Data excerpts:

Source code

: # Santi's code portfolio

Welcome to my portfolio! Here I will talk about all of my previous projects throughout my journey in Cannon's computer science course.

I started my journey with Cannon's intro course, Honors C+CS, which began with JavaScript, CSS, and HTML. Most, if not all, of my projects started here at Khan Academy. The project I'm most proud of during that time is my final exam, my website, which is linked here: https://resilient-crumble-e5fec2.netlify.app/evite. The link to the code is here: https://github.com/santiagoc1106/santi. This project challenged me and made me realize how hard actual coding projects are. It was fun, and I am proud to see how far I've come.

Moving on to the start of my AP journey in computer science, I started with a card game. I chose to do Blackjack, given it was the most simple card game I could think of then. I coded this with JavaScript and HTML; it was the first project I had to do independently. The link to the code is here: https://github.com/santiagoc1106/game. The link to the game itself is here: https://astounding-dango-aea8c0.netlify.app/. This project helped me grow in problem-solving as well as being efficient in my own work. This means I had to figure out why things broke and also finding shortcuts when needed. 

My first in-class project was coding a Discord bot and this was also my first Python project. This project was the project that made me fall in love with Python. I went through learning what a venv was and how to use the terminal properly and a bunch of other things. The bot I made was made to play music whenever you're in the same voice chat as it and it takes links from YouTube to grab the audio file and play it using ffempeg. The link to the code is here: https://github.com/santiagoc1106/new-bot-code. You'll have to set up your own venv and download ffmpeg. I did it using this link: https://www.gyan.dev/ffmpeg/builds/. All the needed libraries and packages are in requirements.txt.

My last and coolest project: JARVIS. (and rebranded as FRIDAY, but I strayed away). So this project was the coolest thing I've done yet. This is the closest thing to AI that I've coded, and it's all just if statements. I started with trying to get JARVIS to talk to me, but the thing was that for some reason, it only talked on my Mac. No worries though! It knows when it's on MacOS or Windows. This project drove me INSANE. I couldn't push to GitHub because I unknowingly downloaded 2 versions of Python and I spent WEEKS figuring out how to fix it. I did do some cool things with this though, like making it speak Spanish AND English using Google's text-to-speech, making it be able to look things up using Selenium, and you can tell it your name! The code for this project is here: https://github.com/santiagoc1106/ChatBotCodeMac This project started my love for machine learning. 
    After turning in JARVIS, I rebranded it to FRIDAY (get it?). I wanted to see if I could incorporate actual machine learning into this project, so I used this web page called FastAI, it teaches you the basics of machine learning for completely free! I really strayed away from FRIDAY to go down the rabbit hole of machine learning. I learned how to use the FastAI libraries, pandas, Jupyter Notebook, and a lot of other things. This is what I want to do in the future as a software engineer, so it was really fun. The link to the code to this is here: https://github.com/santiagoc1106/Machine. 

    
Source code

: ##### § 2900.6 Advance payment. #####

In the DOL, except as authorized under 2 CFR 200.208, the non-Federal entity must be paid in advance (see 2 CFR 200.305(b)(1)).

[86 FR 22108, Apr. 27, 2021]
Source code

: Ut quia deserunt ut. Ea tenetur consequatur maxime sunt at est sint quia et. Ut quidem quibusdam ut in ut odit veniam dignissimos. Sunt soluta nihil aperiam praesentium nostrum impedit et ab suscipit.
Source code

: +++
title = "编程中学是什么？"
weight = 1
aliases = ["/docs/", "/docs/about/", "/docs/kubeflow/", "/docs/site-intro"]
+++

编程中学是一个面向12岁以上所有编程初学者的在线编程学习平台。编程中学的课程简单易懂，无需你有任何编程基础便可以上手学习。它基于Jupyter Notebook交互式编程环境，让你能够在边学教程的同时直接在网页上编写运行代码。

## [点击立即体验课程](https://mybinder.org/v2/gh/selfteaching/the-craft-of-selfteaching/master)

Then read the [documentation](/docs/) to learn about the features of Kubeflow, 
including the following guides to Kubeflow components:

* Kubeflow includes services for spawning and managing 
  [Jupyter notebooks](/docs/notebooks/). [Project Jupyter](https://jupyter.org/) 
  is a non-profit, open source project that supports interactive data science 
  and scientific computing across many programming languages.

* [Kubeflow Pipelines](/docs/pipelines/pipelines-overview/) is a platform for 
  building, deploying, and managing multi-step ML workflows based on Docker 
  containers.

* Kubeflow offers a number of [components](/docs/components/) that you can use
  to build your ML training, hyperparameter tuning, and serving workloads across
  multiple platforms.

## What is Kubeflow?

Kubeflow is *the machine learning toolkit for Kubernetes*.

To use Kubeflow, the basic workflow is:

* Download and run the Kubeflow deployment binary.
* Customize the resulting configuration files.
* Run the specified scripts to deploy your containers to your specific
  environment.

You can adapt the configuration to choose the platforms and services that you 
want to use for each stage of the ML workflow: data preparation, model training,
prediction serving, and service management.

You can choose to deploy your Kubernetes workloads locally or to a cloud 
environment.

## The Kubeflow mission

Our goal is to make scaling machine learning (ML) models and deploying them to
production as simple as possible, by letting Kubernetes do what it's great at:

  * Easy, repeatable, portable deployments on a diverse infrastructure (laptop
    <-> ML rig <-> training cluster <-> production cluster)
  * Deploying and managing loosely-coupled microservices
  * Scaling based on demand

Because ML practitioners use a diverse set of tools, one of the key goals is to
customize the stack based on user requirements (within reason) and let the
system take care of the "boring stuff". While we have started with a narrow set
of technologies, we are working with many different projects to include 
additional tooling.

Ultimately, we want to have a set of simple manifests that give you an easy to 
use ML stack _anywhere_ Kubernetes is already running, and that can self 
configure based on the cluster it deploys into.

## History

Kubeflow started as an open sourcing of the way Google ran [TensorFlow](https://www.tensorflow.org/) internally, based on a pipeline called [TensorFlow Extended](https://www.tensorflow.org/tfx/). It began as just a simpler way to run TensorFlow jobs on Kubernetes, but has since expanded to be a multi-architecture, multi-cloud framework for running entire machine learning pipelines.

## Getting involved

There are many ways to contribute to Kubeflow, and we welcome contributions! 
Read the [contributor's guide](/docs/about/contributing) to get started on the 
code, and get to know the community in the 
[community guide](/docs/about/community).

Work to be completed: Print every line of the records above without a single difference.

Task solution:
Source code

: # Santi's code portfolio

Welcome to my portfolio! Here I will talk about all of my previous projects throughout my journey in Cannon's computer science course.

I started my journey with Cannon's intro course, Honors C+CS, which began with JavaScript, CSS, and HTML. Most, if not all, of my projects started here at Khan Academy. The project I'm most proud of during that time is my final exam, my website, which is linked here: https://resilient-crumble-e5fec2.netlify.app/evite. The link to the code is here: https://github.com/santiagoc1106/santi. This project challenged me and made me realize how hard actual coding projects are. It was fun, and I am proud to see how far I've come.

Moving on to the start of my AP journey in computer science, I started with a card game. I chose to do Blackjack, given it was the most simple card game I could think of then. I coded this with JavaScript and HTML; it was the first project I had to do independently. The link to the code is here: https://github.com/santiagoc1106/game. The link to the game itself is here: https://astounding-dango-aea8c0.netlify.app/. This project helped me grow in problem-solving as well as being efficient in my own work. This means I had to figure out why things broke and also finding shortcuts when needed. 

My first in-class project was coding a Discord bot and this was also my first Python project. This project was the project that made me fall in love with Python. I went through learning what a venv was and how to use the terminal properly and a bunch of other things. The bot I made was made to play music whenever you're in the same voice chat as it and it takes links from YouTube to grab the audio file and play it using ffempeg. The link to the code is here: https://github.com/santiagoc1106/new-bot-code. You'll have to set up your own venv and download ffmpeg. I did it using this link: https://www.gyan.dev/ffmpeg/builds/. All the needed libraries and packages are in requirements.txt.

My last and coolest project: JARVIS. (and rebranded as FRIDAY, but I strayed away). So this project was the coolest thing I've done yet. This is the closest thing to AI that I've coded, and it's all just if statements. I started with trying to get JARVIS to talk to me, but the thing was that for some reason, it only talked on my Mac. No worries though! It knows when it's on MacOS or Windows. This project drove me INSANE. I couldn't push to GitHub because I unknowingly downloaded 2 versions of Python and I spent WEEKS figuring out how to fix it. I did do some cool things with this though, like making it speak Spanish AND English using Google's text-to-speech, making it be able to look things up using Selenium, and you can tell it your name! The code for this project is here: https://github.com/santiagoc1106/ChatBotCodeMac This project started my love for machine learning. 
    After turning in JARVIS, I rebranded it to FRIDAY (get it?). I wanted to see if I could incorporate actual machine learning into this project, so I used this web page called FastAI, it teaches you the basics of machine learning for completely free! I really strayed away from FRIDAY to go down the rabbit hole of machine learning. I learned how to use the FastAI libraries, pandas, Jupyter Notebook, and a lot of other things. This is what I want to do in the future as a software engineer, so it was really fun. The link to the code to this is here: https://github.com/santiagoc1106/Machine. 

    
Source code

: ##### § 2900.6 Advance payment. #####

In the DOL, except as authorized under 2 CFR 200.208, the non-Federal entity must be paid in advance (see 2 CFR 200.305(b)(1)).

[86 FR 22108, Apr. 27, 2021]
Source code

: Ut quia deserunt ut. Ea tenetur consequatur maxime sunt at est sint quia et. Ut quidem quibusdam ut in ut odit veniam dignissimos. Sunt soluta nihil aperiam praesentium nostrum impedit et ab suscipit.
Source code

: +++
title = "编程中学是什么？"
weight = 1
aliases = ["/docs/", "/docs/about/", "/docs/kubeflow/", "/docs/site-intro"]
+++

编程中学是一个面向12岁以上所有编程初学者的在线编程学习平台。编程中学的课程简单易懂，无需你有任何编程基础便可以上手学习。它基于Jupyter Notebook交互式编程环境，让你能够在边学教程的同时直接在网页上编写运行代码。

## [点击立即体验课程](https://mybinder.org/v2/gh/selfteaching/the-craft-of-selfteaching/master)

Then read the [documentation](/docs/) to learn about the features of Kubeflow, 
including the following guides to Kubeflow components:

* Kubeflow includes services for spawning and managing 
  [Jupyter notebooks](/docs/notebooks/). [Project Jupyter](https://jupyter.org/) 
  is a non-profit, open source project that supports interactive data science 
  and scientific computing across many programming languages.

* [Kubeflow Pipelines](/docs/pipelines/pipelines-overview/) is a platform for 
  building, deploying, and managing multi-step ML workflows based on Docker 
  containers.

* Kubeflow offers a number of [components](/docs/components/) that you can use
  to build your ML training, hyperparameter tuning, and serving workloads across
  multiple platforms.

## What is Kubeflow?

Kubeflow is *the machine learning toolkit for Kubernetes*.

To use Kubeflow, the basic workflow is:

* Download and run the Kubeflow deployment binary.
* Customize the resulting configuration files.
* Run the specified scripts to deploy your containers to your specific
  environment.

You can adapt the configuration to choose the platforms and services that you 
want to use for each stage of the ML workflow: data preparation, model training,
prediction serving, and service management.

You can choose to deploy your Kubernetes workloads locally or to a cloud 
environment.

## The Kubeflow mission

Our goal is to make scaling machine learning (ML) models and deploying them to
production as simple as possible, by letting Kubernetes do what it's great at:

  * Easy, repeatable, portable deployments on a diverse infrastructure (laptop
    <-> ML rig <-> training cluster <-> production cluster)
  * Deploying and managing loosely-coupled microservices
  * Scaling based on demand

Because ML practitioners use a diverse set of tools, one of the key goals is to
customize the stack based on user requirements (within reason) and let the
system take care of the "boring stuff". While we have started with a narrow set
of technologies, we are working with many different projects to include 
additional tooling.

Ultimately, we want to have a set of simple manifests that give you an easy to 
use ML stack _anywhere_ Kubernetes is already running, and that can self 
configure based on the cluster it deploys into.

## History

Kubeflow started as an open sourcing of the way Google ran [TensorFlow](https://www.tensorflow.org/) internally, based on a pipeline called [TensorFlow Extended](https://www.tensorflow.org/tfx/). It began as just a simpler way to run TensorFlow jobs on Kubernetes, but has since expanded to be a multi-architecture, multi-cloud framework for running entire machine learning pipelines.

## Getting involved

There are many ways to contribute to Kubeflow, and we welcome contributions! 
Read the [contributor's guide](/docs/about/contributing) to get started on the 
code, and get to know the community in the 
[community guide](/docs/about/community).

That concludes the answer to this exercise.